The Heritage Corner, Springhill Record

February 15th, 2012

Stolen Car & Robbery

Springhill Record – Aug. 29, 1930 – Big Blaze at Springhill Junction

     With tongue of flames licking their ravenous way high into the air, the coal shed at Springhill Junction was completely demolished by fire Tuesday night.  The pumper was called from Springhill and a large number of men worked unavailingly to check the blaze.  The fire was a spectacular one and drew hundreds of people from the district for miles around.  When it was seen there was no chance of saving the building chains were attached to it and coupled to a locomotive and the entire building was torn to the ground where the flames could be reached more effectively.  It was estimated that nearly one hundred seventy – five tons of coal were in the shed at the time.  The fire is believed to have started from a short circuit in the wiring system.
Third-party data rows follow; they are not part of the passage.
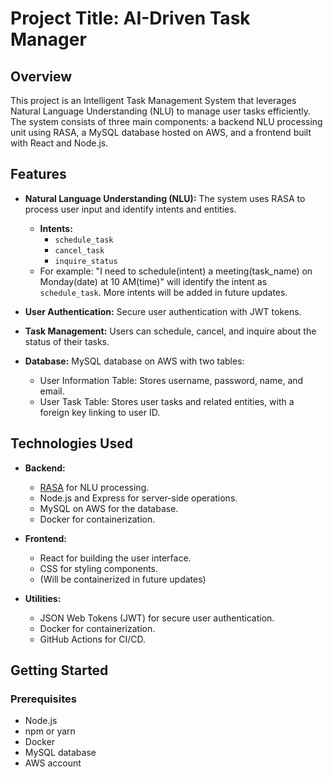 # Project Title: AI-Driven Task Manager

## Overview

This project is an Intelligent Task Management System that leverages Natural Language Understanding (NLU) to manage user tasks efficiently. The system consists of three main components: a backend NLU processing unit using RASA, a MySQL database hosted on AWS, and a frontend built with React and Node.js.

## Features

- **Natural Language Understanding (NLU):** The system uses RASA to process user input and identify intents and entities.

  - **Intents:**
    - `schedule_task`
    - `cancel_task`
    - `inquire_status`
  - For example: "I need to schedule(intent) a meeting(task_name) on Monday(date) at 10 AM(time)" will identify the intent as `schedule_task`.
    More intents will be added in future updates.

- **User Authentication:** Secure user authentication with JWT tokens.
- **Task Management:** Users can schedule, cancel, and inquire about the status of their tasks.
- **Database:** MySQL database on AWS with two tables:
  - User Information Table: Stores username, password, name, and email.
  - User Task Table: Stores user tasks and related entities, with a foreign key linking to user ID.

## Technologies Used

- **Backend:**

  - [RASA](https://rasa.com/docs/) for NLU processing.
  - Node.js and Express for server-side operations.
  - MySQL on AWS for the database.
  - Docker for containerization.

- **Frontend:**

  - React for building the user interface.
  - CSS for styling components.
  - (Will be containerized in future updates)

- **Utilities:**
  - JSON Web Tokens (JWT) for secure user authentication.
  - Docker for containerization.
  - GitHub Actions for CI/CD.

## Getting Started

### Prerequisites

- Node.js
- npm or yarn
- Docker
- MySQL database
- AWS account
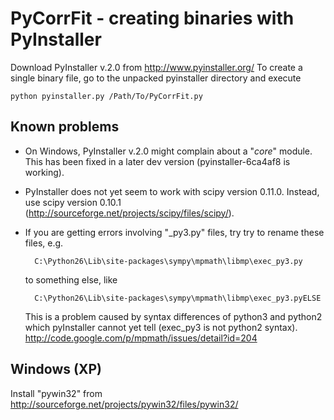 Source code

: PyCorrFit - creating binaries with PyInstaller
=========

Download PyInstaller v.2.0 from http://www.pyinstaller.org/
To create a single binary file, go to the unpacked pyinstaller directory and execute

    python pyinstaller.py /Path/To/PyCorrFit.py


Known problems
-------------------

- On Windows, PyInstaller v.2.0 might complain about a "_core_" module. This has been fixed in a later dev version (pyinstaller-6ca4af8 is working).

- PyInstaller does not yet seem to work with scipy version 0.11.0. Instead, use scipy version 0.10.1 (http://sourceforge.net/projects/scipy/files/scipy/). 

- If you are getting errors involving "_py3.py" files, try try to rename these files, e.g.

        C:\Python26\Lib\site-packages\sympy\mpmath\libmp\exec_py3.py 
    
    to something else, like

        C:\Python26\Lib\site-packages\sympy\mpmath\libmp\exec_py3.pyELSE

    This is a problem caused by syntax differences of python3 and python2 which pyInstaller cannot yet tell (exec_py3 is not python2 syntax). http://code.google.com/p/mpmath/issues/detail?id=204 


Windows (XP)
-------------------

Install "pywin32" from http://sourceforge.net/projects/pywin32/files/pywin32/ 

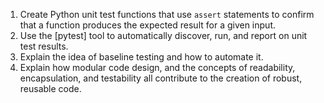 <!---
Learning goals for Code Design and Testing lesson of UBC-EOAS Sep-2013 bootcamp
-->

1. Create Python unit test functions that use `assert` statements to confirm that a function produces the expected result for a given input.
2. Use the [pytest] tool to automatically discover, run, and report on unit test results.
3. Explain the idea of baseline testing and how to automate it.
4. Explain how modular code design, and the concepts of readability, encapsulation, and testability all contribute to the creation of robust, reusable code.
Sept. 5, 1930 – Steals Car

     A Chevrolet car, the property of Lloyd Mills, was stolen from his yard Thursday night and the theft was without a doubt one of the most daring ones pulled off in the town.  Mills had just driven into the yard behind his store on Main Street to pick up a few parcels to take to the farm over the Monument Hill where he resides, when his mother heard the engine of the car being started and he ran out the door just in time to see the car disappear around the corner of the barn towards Drummond Street.  He chased it on foot and finally caught up with it at the corner.  Throwing himself on the mudguard he tried to wrench one of the doors open while all the time the four men in the car were doing their best to push him off.  Finally the driver put on speed and quickly threw on the brakes and the sudden jar threw Mills to the ground and the car disappeared up Church Street.  The police have been informed of the theft.
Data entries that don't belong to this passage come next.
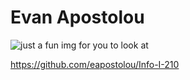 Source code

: # Evan Apostolou

![just a fun img for you to look at](https://assetsio.gnwcdn.com/team-cherry-teases-a-bit-more-hollow-knight-silksong-with-new-npc-reveal-1592418175754.jpg?width=1200&height=1200&fit=crop&quality=100&format=png&enable=upscale&auto=webp)

https://github.com/eapostolou/Info-I-210
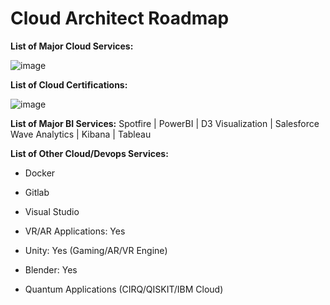 # Cloud Architect Roadmap

**List of Major Cloud Services:**

![image](https://github.com/user-attachments/assets/f1f436e3-9a04-404d-9430-4789b62d8e8e)


**List of Cloud Certifications:**

![image](https://github.com/user-attachments/assets/4b9be3d6-18bb-4b0e-bee2-a491c26fde72)

**List of Major BI Services:** Spotfire | PowerBI | D3 Visualization | Salesforce Wave Analytics | Kibana | Tableau 

**List of Other Cloud/Devops Services:** 

- Docker

- Gitlab

- Visual Studio

- VR/AR Applications: Yes

- Unity: Yes (Gaming/AR/VR Engine)

- Blender: Yes

- Quantum Applications (CIRQ/QISKIT/IBM Cloud)



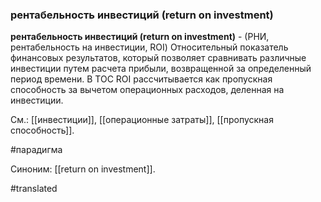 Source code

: ### рентабельность инвестиций (return on investment)

**рентабельность инвестиций (return on investment)** - (РНИ, рентабельность на инвестиции, ROI) Относительный показатель финансовых результатов, который позволяет сравнивать различные инвестиции путем расчета прибыли, возвращенной за определенный период времени. В TOC ROI рассчитывается как пропускная способность за вычетом операционных расходов, деленная на инвестиции.

См.: [[инвестиции]], [[операционные затраты]], [[пропускная способность]].

#парадигма

Синоним: [[return on investment]].

#translated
Sept. 5, 1930 – Thieves Enter Jewkes’ Store

     The store of Lloyd Jewkes, Herrett Road, was broken into at an early hour Thursday morning and a large amount of cigarettes, tobacco and confectionery were stolen.  The loss, it is estimated will run over $100.00.  The entrance was affected through the front door after the thieves had forced the lock.  Strangely enough, Mr. Jewkes says he saw what he believed to be the robbers, a group of three men, passing his home in a Ford car about 4:30 Thursday morning, noting them because he believed to be the same one that tried to break into the Jewkes Bros. farther up the Herrett Road, on the same evening, only to be met by a rough reception by Art Jewkes, who had evidently hidden himself in the store for the evening.  The men had just begun to tamper with the lock when Jewkes blazed away at them with his gun and they took to their heels.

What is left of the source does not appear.